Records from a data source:
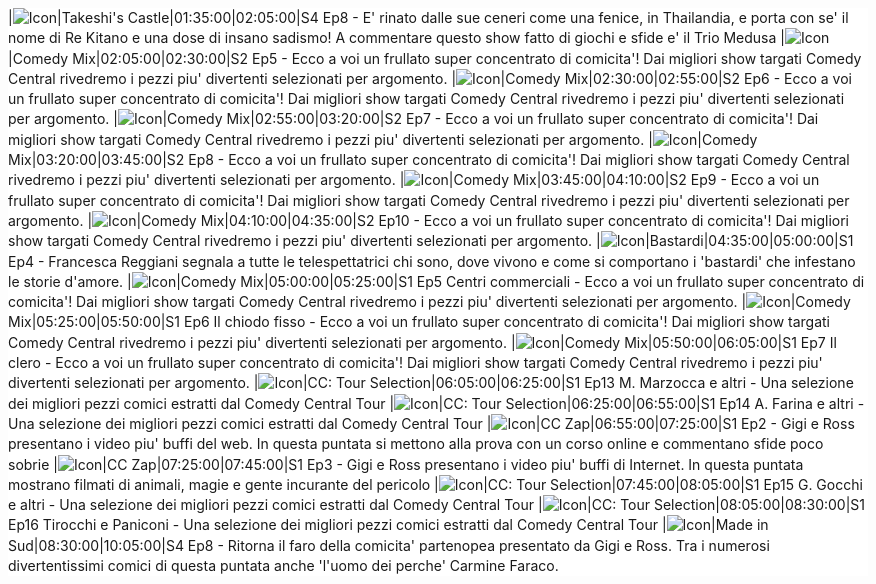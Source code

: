 |![Icon](https://guidatv.sky.it/uuid/14d122f9-010e-4b71-8c74-16c3b2e72794/cover?md5ChecksumParam=2812de5a2c9c516db2752834d5d11d8a)|Takeshi&#039;s Castle|01:35:00|02:05:00|S4 Ep8 - E&#039; rinato dalle sue ceneri come una fenice, in Thailandia, e porta con se&#039; il nome di Re Kitano e una dose di insano sadismo! A commentare questo show fatto di giochi e sfide e&#039; il Trio Medusa
|![Icon](https://guidatv.sky.it/uuid/02fcbd82-2e9e-4e20-aea0-b82badc1a114/cover?md5ChecksumParam=6d9f563f02815ecba64e2f403932b425)|Comedy Mix|02:05:00|02:30:00|S2 Ep5 - Ecco a voi un frullato super concentrato di comicita&#039;! Dai migliori show targati Comedy Central rivedremo i pezzi piu&#039; divertenti selezionati per argomento.
|![Icon](https://guidatv.sky.it/uuid/02fcbd82-2e9e-4e20-aea0-b82badc1a114/cover?md5ChecksumParam=6d9f563f02815ecba64e2f403932b425)|Comedy Mix|02:30:00|02:55:00|S2 Ep6 - Ecco a voi un frullato super concentrato di comicita&#039;! Dai migliori show targati Comedy Central rivedremo i pezzi piu&#039; divertenti selezionati per argomento.
|![Icon](https://guidatv.sky.it/uuid/02fcbd82-2e9e-4e20-aea0-b82badc1a114/cover?md5ChecksumParam=6d9f563f02815ecba64e2f403932b425)|Comedy Mix|02:55:00|03:20:00|S2 Ep7 - Ecco a voi un frullato super concentrato di comicita&#039;! Dai migliori show targati Comedy Central rivedremo i pezzi piu&#039; divertenti selezionati per argomento.
|![Icon](https://guidatv.sky.it/uuid/02fcbd82-2e9e-4e20-aea0-b82badc1a114/cover?md5ChecksumParam=6d9f563f02815ecba64e2f403932b425)|Comedy Mix|03:20:00|03:45:00|S2 Ep8 - Ecco a voi un frullato super concentrato di comicita&#039;! Dai migliori show targati Comedy Central rivedremo i pezzi piu&#039; divertenti selezionati per argomento.
|![Icon](https://guidatv.sky.it/uuid/02fcbd82-2e9e-4e20-aea0-b82badc1a114/cover?md5ChecksumParam=6d9f563f02815ecba64e2f403932b425)|Comedy Mix|03:45:00|04:10:00|S2 Ep9 - Ecco a voi un frullato super concentrato di comicita&#039;! Dai migliori show targati Comedy Central rivedremo i pezzi piu&#039; divertenti selezionati per argomento.
|![Icon](https://guidatv.sky.it/uuid/02fcbd82-2e9e-4e20-aea0-b82badc1a114/cover?md5ChecksumParam=6d9f563f02815ecba64e2f403932b425)|Comedy Mix|04:10:00|04:35:00|S2 Ep10 - Ecco a voi un frullato super concentrato di comicita&#039;! Dai migliori show targati Comedy Central rivedremo i pezzi piu&#039; divertenti selezionati per argomento.
|![Icon](https://guidatv.sky.it/pixel/selector/uuid/003620b3-01ff-4cc5-bd9f-220456d5e999/cover?md5ChecksumParam=895289b7b4a2ae0b2ed3a598816e774e)|Bastardi|04:35:00|05:00:00|S1 Ep4 - Francesca Reggiani segnala a tutte le telespettatrici chi sono, dove vivono e come si comportano i &#039;bastardi&#039; che infestano le storie d&#039;amore.
|![Icon](https://guidatv.sky.it/uuid/02fcbd82-2e9e-4e20-aea0-b82badc1a114/cover?md5ChecksumParam=6d9f563f02815ecba64e2f403932b425)|Comedy Mix|05:00:00|05:25:00|S1 Ep5 Centri commerciali - Ecco a voi un frullato super concentrato di comicita&#039;! Dai migliori show targati Comedy Central rivedremo i pezzi piu&#039; divertenti selezionati per argomento.
|![Icon](https://guidatv.sky.it/uuid/02fcbd82-2e9e-4e20-aea0-b82badc1a114/cover?md5ChecksumParam=6d9f563f02815ecba64e2f403932b425)|Comedy Mix|05:25:00|05:50:00|S1 Ep6 Il chiodo fisso - Ecco a voi un frullato super concentrato di comicita&#039;! Dai migliori show targati Comedy Central rivedremo i pezzi piu&#039; divertenti selezionati per argomento.
|![Icon](https://guidatv.sky.it/uuid/02fcbd82-2e9e-4e20-aea0-b82badc1a114/cover?md5ChecksumParam=6d9f563f02815ecba64e2f403932b425)|Comedy Mix|05:50:00|06:05:00|S1 Ep7 Il clero - Ecco a voi un frullato super concentrato di comicita&#039;! Dai migliori show targati Comedy Central rivedremo i pezzi piu&#039; divertenti selezionati per argomento.
|![Icon](https://guidatv.sky.it/uuid/0e242ef7-5f99-4f84-85ce-fe577d21ec8c/cover?md5ChecksumParam=863055d48d7b905c2cd8480c56bc6b9b)|CC: Tour Selection|06:05:00|06:25:00|S1 Ep13 M. Marzocca e altri - Una selezione dei migliori pezzi comici estratti dal Comedy Central Tour
|![Icon](https://guidatv.sky.it/uuid/0e242ef7-5f99-4f84-85ce-fe577d21ec8c/cover?md5ChecksumParam=863055d48d7b905c2cd8480c56bc6b9b)|CC: Tour Selection|06:25:00|06:55:00|S1 Ep14 A. Farina e altri - Una selezione dei migliori pezzi comici estratti dal Comedy Central Tour
|![Icon](https://guidatv.sky.it/uuid/040a69b3-68be-49fa-b076-db985fd184ad/cover?md5ChecksumParam=85ea1f6af66b0f4b72c4ff1e863760f1)|CC Zap|06:55:00|07:25:00|S1 Ep2 - Gigi e Ross presentano i video piu&#039; buffi del web. In questa puntata si mettono alla prova con un corso online e commentano sfide poco sobrie
|![Icon](https://guidatv.sky.it/uuid/040a69b3-68be-49fa-b076-db985fd184ad/cover?md5ChecksumParam=85ea1f6af66b0f4b72c4ff1e863760f1)|CC Zap|07:25:00|07:45:00|S1 Ep3 - Gigi e Ross presentano i video piu&#039; buffi di Internet. In questa puntata mostrano filmati di animali, magie e gente incurante del pericolo
|![Icon](https://guidatv.sky.it/uuid/0e242ef7-5f99-4f84-85ce-fe577d21ec8c/cover?md5ChecksumParam=863055d48d7b905c2cd8480c56bc6b9b)|CC: Tour Selection|07:45:00|08:05:00|S1 Ep15 G. Gocchi e altri - Una selezione dei migliori pezzi comici estratti dal Comedy Central Tour
|![Icon](https://guidatv.sky.it/uuid/0e242ef7-5f99-4f84-85ce-fe577d21ec8c/cover?md5ChecksumParam=863055d48d7b905c2cd8480c56bc6b9b)|CC: Tour Selection|08:05:00|08:30:00|S1 Ep16 Tirocchi e Paniconi - Una selezione dei migliori pezzi comici estratti dal Comedy Central Tour
|![Icon](https://guidatv.sky.it/uuid/0ac2ebb0-a11f-4de7-8847-cc6822ce951d/cover?md5ChecksumParam=cf0a3f40d1ad152e160d31caebf88dba)|Made in Sud|08:30:00|10:05:00|S4 Ep8 - Ritorna il faro della comicita&#039; partenopea presentato da Gigi e Ross. Tra i numerosi divertentissimi comici di questa puntata anche &#039;l&#039;uomo dei perche&#039; Carmine Faraco.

- Work instructions:
Among the lines above, repeat exactly those from the line with "Mix|02:30:00|02:55:00|S2 Ep6 - Ecco" to the line with "Mix|02:55:00|03:20:00|S2 Ep7 - Ecco", counting both ends.

- Expected answer:
|![Icon](https://guidatv.sky.it/uuid/02fcbd82-2e9e-4e20-aea0-b82badc1a114/cover?md5ChecksumParam=6d9f563f02815ecba64e2f403932b425)|Comedy Mix|02:30:00|02:55:00|S2 Ep6 - Ecco a voi un frullato super concentrato di comicita&#039;! Dai migliori show targati Comedy Central rivedremo i pezzi piu&#039; divertenti selezionati per argomento.
|![Icon](https://guidatv.sky.it/uuid/02fcbd82-2e9e-4e20-aea0-b82badc1a114/cover?md5ChecksumParam=6d9f563f02815ecba64e2f403932b425)|Comedy Mix|02:55:00|03:20:00|S2 Ep7 - Ecco a voi un frullato super concentrato di comicita&#039;! Dai migliori show targati Comedy Central rivedremo i pezzi piu&#039; divertenti selezionati per argomento.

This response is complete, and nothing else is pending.